Зерно высказанной выше мысли вождя упало в давно уже подготовленную почву. Еще 1943 году Фадеев в ноябрьском номере журнала «Под знаменем марксизма» рассуждал о «ханжеских проповедях беспочвенного космополитизма». Так что писательская верхушка была готова к подобному наказу вождя и восприняла его как сигнал к действию. Выступая в конце июня 1947 года на XI пленуме правления ССП, Фадеев направил свой обличительный пафос против «отдельных представителей… интеллигенции», среди которой «далеко еще не изжито преклонение перед… всем заграничным…».
Переходя затем, что называется, на личности, он, рисуя образ типичного представителя низкопоклонников, обрушился с критикой на И.М. Нусинова. Его, возглавлявшего до войны в ССП секцию еврейских писателей, литературный генсек заклеймил словами В.Г. Белинского[761]:
«Признаюсь, жалки и неприятны мне спокойные скептики, абстрактные человеки, беспачпортные бродяги в человечестве».

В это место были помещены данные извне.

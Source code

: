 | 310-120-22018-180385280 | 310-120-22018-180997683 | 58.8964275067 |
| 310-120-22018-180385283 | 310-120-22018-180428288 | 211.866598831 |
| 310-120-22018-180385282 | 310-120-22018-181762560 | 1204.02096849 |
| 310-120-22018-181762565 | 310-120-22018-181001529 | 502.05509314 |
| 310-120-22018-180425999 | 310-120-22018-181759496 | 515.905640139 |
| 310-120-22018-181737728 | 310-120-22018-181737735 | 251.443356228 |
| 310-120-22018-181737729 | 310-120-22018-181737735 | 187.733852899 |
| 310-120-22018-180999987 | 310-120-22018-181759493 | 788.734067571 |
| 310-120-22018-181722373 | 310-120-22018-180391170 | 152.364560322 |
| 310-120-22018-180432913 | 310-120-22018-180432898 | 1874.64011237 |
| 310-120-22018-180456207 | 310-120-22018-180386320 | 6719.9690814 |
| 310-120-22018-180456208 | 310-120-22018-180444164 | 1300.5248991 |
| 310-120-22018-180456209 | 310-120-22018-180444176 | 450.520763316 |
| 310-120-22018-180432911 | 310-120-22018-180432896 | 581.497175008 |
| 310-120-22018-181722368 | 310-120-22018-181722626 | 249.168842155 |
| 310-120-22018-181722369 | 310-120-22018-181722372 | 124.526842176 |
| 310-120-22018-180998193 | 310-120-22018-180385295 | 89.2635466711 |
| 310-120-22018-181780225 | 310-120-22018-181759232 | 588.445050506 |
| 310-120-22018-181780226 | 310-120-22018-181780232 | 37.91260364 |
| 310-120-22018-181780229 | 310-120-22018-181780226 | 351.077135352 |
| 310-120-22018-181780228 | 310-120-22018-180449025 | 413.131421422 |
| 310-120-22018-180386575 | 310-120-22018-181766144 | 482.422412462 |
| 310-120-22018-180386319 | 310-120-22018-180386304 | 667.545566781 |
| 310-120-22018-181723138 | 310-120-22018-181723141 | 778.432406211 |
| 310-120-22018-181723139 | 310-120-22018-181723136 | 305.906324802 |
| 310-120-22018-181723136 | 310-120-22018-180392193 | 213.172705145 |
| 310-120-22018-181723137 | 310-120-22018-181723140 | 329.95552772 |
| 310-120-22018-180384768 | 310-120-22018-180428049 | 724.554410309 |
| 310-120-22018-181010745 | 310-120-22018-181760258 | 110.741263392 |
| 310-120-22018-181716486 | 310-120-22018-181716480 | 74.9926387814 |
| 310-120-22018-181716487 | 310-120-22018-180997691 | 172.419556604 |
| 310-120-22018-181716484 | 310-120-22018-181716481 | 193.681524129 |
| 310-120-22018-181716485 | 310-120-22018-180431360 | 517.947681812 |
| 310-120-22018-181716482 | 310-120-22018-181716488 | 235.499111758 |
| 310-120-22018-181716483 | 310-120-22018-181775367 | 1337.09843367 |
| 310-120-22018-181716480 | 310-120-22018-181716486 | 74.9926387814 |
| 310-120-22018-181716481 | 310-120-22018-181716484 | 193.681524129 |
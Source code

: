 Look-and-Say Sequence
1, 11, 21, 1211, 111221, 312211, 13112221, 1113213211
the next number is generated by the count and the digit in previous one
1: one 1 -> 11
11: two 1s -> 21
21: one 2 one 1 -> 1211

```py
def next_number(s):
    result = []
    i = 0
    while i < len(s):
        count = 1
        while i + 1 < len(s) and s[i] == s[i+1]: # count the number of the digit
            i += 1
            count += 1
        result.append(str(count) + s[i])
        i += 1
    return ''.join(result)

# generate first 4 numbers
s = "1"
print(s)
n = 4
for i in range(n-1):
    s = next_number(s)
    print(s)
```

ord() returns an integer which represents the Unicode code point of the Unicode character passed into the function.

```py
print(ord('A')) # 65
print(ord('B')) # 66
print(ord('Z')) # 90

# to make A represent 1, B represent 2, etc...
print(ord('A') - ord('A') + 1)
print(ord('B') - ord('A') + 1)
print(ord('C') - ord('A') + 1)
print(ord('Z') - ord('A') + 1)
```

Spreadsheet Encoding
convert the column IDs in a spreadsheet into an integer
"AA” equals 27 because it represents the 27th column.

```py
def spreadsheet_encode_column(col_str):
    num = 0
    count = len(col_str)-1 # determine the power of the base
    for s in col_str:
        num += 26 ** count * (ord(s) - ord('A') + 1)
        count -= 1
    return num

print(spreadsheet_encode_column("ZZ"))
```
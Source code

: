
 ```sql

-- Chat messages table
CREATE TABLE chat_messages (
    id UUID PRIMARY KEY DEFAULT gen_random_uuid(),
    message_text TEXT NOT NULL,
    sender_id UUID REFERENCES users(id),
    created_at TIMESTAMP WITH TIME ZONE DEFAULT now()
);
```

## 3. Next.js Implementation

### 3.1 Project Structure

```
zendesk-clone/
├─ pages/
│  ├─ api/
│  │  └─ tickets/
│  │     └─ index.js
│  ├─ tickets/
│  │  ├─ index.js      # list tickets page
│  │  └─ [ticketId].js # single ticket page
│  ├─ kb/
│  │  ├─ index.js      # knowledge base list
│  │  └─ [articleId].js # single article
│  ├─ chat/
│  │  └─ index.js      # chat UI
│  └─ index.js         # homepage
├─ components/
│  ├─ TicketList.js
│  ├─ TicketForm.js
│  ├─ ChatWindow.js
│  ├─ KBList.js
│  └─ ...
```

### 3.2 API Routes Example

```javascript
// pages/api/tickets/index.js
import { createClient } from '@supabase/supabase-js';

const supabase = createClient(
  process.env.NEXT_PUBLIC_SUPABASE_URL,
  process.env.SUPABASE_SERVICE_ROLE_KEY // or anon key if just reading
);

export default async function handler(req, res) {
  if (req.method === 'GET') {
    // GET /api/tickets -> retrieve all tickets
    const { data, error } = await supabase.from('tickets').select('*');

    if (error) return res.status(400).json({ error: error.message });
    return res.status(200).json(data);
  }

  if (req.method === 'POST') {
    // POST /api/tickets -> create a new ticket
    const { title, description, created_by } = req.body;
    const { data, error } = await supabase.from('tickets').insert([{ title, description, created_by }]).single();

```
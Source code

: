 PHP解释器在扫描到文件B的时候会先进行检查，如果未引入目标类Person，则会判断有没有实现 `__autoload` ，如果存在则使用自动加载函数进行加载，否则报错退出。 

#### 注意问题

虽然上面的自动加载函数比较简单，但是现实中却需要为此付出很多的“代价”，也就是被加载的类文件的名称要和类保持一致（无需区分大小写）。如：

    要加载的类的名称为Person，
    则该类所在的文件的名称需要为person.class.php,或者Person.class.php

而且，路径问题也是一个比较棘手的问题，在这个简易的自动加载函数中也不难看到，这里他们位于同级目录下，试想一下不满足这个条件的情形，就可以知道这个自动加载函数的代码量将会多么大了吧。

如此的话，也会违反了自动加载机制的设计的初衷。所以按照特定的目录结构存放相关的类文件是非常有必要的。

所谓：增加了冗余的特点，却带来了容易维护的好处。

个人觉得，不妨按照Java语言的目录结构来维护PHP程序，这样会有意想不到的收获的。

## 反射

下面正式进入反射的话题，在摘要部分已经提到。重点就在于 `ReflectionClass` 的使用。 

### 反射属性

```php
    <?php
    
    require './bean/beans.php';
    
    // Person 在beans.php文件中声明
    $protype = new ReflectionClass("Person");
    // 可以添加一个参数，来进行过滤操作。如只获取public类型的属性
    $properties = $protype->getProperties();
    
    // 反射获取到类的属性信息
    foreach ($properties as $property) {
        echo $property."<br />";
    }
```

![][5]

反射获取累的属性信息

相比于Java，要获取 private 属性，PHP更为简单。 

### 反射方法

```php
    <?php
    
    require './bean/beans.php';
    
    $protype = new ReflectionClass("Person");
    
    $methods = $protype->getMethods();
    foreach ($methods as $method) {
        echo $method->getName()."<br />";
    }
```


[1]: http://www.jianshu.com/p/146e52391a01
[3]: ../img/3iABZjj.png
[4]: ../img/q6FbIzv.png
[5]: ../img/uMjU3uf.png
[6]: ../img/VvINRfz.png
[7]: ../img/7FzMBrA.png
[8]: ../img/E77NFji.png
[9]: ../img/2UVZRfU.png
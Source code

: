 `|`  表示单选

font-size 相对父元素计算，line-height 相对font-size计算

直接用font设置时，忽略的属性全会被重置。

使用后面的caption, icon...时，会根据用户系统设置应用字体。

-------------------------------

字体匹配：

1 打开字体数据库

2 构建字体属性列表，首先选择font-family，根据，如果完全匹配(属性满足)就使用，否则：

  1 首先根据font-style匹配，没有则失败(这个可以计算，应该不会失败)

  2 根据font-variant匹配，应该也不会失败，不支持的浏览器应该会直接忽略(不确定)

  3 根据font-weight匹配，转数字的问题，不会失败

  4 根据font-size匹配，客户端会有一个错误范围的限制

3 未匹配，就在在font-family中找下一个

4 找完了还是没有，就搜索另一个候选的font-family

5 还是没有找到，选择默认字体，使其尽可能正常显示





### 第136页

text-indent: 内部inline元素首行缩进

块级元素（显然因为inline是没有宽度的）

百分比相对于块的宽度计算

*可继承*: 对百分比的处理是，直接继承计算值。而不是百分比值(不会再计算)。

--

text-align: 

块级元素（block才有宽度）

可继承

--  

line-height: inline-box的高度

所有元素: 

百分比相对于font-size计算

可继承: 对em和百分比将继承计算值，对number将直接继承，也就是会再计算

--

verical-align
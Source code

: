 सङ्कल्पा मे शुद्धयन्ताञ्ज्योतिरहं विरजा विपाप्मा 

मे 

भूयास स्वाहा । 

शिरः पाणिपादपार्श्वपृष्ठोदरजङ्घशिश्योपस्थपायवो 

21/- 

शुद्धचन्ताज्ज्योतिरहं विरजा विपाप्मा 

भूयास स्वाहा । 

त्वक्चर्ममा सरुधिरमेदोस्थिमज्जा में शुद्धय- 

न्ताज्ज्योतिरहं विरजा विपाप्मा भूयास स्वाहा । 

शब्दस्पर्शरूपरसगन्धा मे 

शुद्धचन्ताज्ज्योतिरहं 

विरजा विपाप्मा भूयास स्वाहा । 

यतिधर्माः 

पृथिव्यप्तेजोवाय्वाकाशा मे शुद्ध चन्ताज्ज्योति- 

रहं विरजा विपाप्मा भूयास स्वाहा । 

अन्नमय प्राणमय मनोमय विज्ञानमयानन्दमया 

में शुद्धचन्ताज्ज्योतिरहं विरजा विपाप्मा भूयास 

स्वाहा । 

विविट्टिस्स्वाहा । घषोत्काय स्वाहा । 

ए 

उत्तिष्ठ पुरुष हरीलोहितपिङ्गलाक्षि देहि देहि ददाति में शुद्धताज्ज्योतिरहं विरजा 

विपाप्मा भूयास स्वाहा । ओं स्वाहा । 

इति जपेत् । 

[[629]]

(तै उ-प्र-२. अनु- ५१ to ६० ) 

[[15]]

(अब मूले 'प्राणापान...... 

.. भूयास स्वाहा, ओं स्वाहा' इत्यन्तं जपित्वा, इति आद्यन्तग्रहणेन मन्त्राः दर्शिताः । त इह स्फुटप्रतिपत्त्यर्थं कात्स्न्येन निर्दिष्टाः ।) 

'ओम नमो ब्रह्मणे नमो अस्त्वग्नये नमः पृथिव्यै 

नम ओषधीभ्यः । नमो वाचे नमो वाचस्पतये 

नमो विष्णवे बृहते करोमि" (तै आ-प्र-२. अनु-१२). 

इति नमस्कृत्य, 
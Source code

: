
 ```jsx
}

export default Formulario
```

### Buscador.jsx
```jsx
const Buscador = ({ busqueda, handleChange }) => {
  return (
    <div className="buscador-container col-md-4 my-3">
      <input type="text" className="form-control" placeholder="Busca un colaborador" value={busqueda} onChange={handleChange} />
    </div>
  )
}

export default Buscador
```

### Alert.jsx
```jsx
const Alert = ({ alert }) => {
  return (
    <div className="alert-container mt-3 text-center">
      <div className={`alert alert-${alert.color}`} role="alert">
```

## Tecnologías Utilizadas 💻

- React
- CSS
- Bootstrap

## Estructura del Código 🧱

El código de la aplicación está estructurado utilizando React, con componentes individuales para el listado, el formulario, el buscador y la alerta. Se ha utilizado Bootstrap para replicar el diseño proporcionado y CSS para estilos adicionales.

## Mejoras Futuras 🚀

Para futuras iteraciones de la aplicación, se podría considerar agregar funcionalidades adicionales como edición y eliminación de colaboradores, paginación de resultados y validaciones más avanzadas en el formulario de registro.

Родоначальником «концепции Нусинова» Фадеевым был назван академик А.Н. Веселовский (1838–1906), возглавлявший в течение 25 лет кафедру западноевропейских литератур Петербургского университета и изучавший русскую литературу в контексте «антинаучной и реакционной идеи «единого мирового потока» развития мировой культуры» (слова Фадеева. — Авт.) и во взаимосвязи со славянской, византийской, западноевропейской литературами.
761
Существенно усеченное и умело препарированное литературное наследие Белинского, эмоционального критика, метавшегося в поисках своего кредо между западничеством и славянофильством, советская пропаганда триумфально подняла на щит летом 1948 года, когда отмечалось столетие со дня смерти этого критика-демократа. Тогда повсюду цитировалось его следующее «провидческое» высказывание: «Завидуем внукам и правнукам нашим, которым суждено видеть Россию в 1940 году, стоящей во главе образованного мира, дающей законы и науке, и искусству, и принимающей благоговейную дань уважения от всего просвещенного человечества». Тогда же в пропагандистский обиход вошло и другое его высказывание: «Космополит есть какое-то ложное, бессмысленное, странное и непонятное явление, какой-то бледный, туманный призрак, существо безнравственное, бездушное, недостойное называться священным именем человека»[1608].